7. En second lieu, l'article L. 631-7 du code de la construction et de l'habitation, dans sa rédaction issue de la loi du 24 mars 2014 applicable au litige, définit, en son alinéa 2, les locaux destinés à l'habitation comme « toutes catégories de logements et leurs annexes, y compris les logements-foyers, logements de gardien, chambres de service, logements de fonction, logements inclus dans un bail commercial, locaux meublés donnés en location dans les conditions de l'article L. 632-1. »

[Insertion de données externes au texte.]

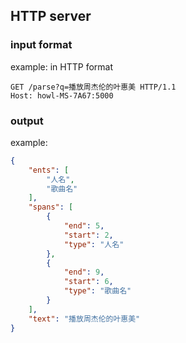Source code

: ## HTTP server
### input format
example:
in HTTP format
```text
GET /parse?q=播放周杰伦的叶惠美 HTTP/1.1
Host: howl-MS-7A67:5000
```
### output
example:
```json
{
    "ents": [
        "人名",
        "歌曲名"
    ],
    "spans": [
        {
            "end": 5,
            "start": 2,
            "type": "人名"
        },
        {
            "end": 9,
            "start": 6,
            "type": "歌曲名"
        }
    ],
    "text": "播放周杰伦的叶惠美"
}
```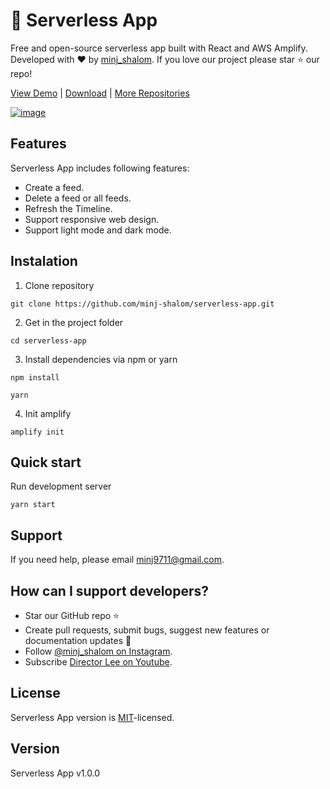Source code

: # 🤘 Serverless App

Free and open-source serverless app built with React and AWS Amplify. Developed with ❤️ by [minj_shalom](https://github.com/minj-shalom). If you love our project please star ⭐️ our repo!

[View Demo](http://minj-shalom-serverless-app.s3-website.ap-northeast-2.amazonaws.com/) | [Download](https://github.com/minj-shalom/serverless-app.git) | [More Repositories](https://github.com/minj-shalom?tab=repositories)

[![image](https://user-images.githubusercontent.com/63629356/169035282-ab189d99-8be9-4de6-94fc-c76991fbe399.png)](http://minj-shalom-serverless-app.s3-website.ap-northeast-2.amazonaws.com/)

## Features

Serverless App includes following features:

- Create a feed.
- Delete a feed or all feeds.
- Refresh the Timeline.
- Support responsive web design.
- Support light mode and dark mode.

## Instalation

1. Clone repository

```shell
git clone https://github.com/minj-shalom/serverless-app.git
```

2. Get in the project folder

```shell
cd serverless-app
```

3. Install dependencies via npm or yarn

```shell
npm install
```

```shell
yarn
```

4. Init amplify

```shell
amplify init
```

## Quick start

Run development server

```shell
yarn start
```

## Support

If you need help, please email [minj9711@gmail.com](mailto:minj9711@gmail.com).

## How can I support developers?

- Star our GitHub repo :star:
- Create pull requests, submit bugs, suggest new features or documentation updates :wrench:
- Follow [@minj_shalom on Instagram](https://www.instagram.com/minj_shalom/).
- Subscribe [Director Lee on Youtube](https://www.youtube.com/channel/UCmOklxMC6zIrrP9ZcnldthQ).

## License

Serverless App version is [MIT](https://github.com/minj-shalom/serverless-app/blob/master/LICENSE)-licensed.

## Version

Serverless App v1.0.0
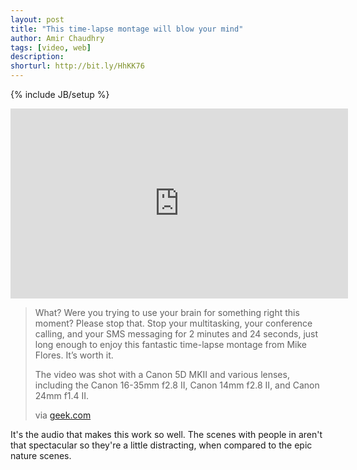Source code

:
 ```yaml
---
layout: post
title: "This time-lapse montage will blow your mind"
author: Amir Chaudhry
tags: [video, web]
description:
shorturl: http://bit.ly/HhKK76
---
```

{% include JB/setup %}

&#x20; <iframe src="http://player.vimeo.com/video/14352658?title=0&amp;byline=0&amp;portrait=0" width="540" height="304" frameborder="0" webkitAllowFullScreen="true" mozallowfullscreen="true" allowFullScreen="true">lipsum</iframe>

> What? Were you trying to use your brain for something right this
> moment? Please stop that. Stop your multitasking, your conference
> calling, and your SMS messaging for 2 minutes and 24 seconds, just
> long enough to enjoy this fantastic time-lapse montage from Mike
> Flores. It’s worth it.
>
> The video was shot with a Canon 5D MKII and various lenses, including
> the Canon 16-35mm f2.8 II, Canon 14mm f2.8 II, and Canon 24mm f1.4 II.
>
> via
> [geek.com](http://www.geek.com/articles/geek-cetera/this-time-lapse-montage-will-blow-your-mind-20100925/)

It's the audio that makes this work so well. The scenes with people in
aren't that spectacular so they're a little distracting, when compared
to the epic nature scenes.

8. L'article L. 632-1 du même code renvoie au titre Ier bis de la loi du 6 juillet 1989, relatif aux « rapports entre bailleurs et locataires dans les logements meublés résidence principale ».

L'article 25-7 de cette loi prévoit que les locations de logements meublés, lorsqu'ils constituent la résidence principale du locataire, sont consenties pour une durée minimale d'un an, sauf le cas des étudiants pour lesquels cette durée est réduite à neuf mois.

9. Il en résulte qu'hormis les cas d'une location consentie à un étudiant pour une durée d'au moins neuf mois, de la conclusion, depuis l'entrée en vigueur de la loi du 23 novembre 2018, d'un bail mobilité d'une durée de un à dix mois et de la location, pour une durée maximale de quatre mois, du local à usage d'habitation constituant la résidence principale du loueur, le fait de louer, à plus d'une reprise au cours d'une même année, un local meublé pour une durée inférieure à un an, telle qu'une location à la nuitée, à la semaine ou au mois, à une clientèle de passage qui n'y fixe pas sa résidence principale au sens de l'article 2 de la loi du 6 juillet 1989 constitue un changement d'usage d'un local destiné à l'habitation et, par conséquent, est soumis à autorisation préalable.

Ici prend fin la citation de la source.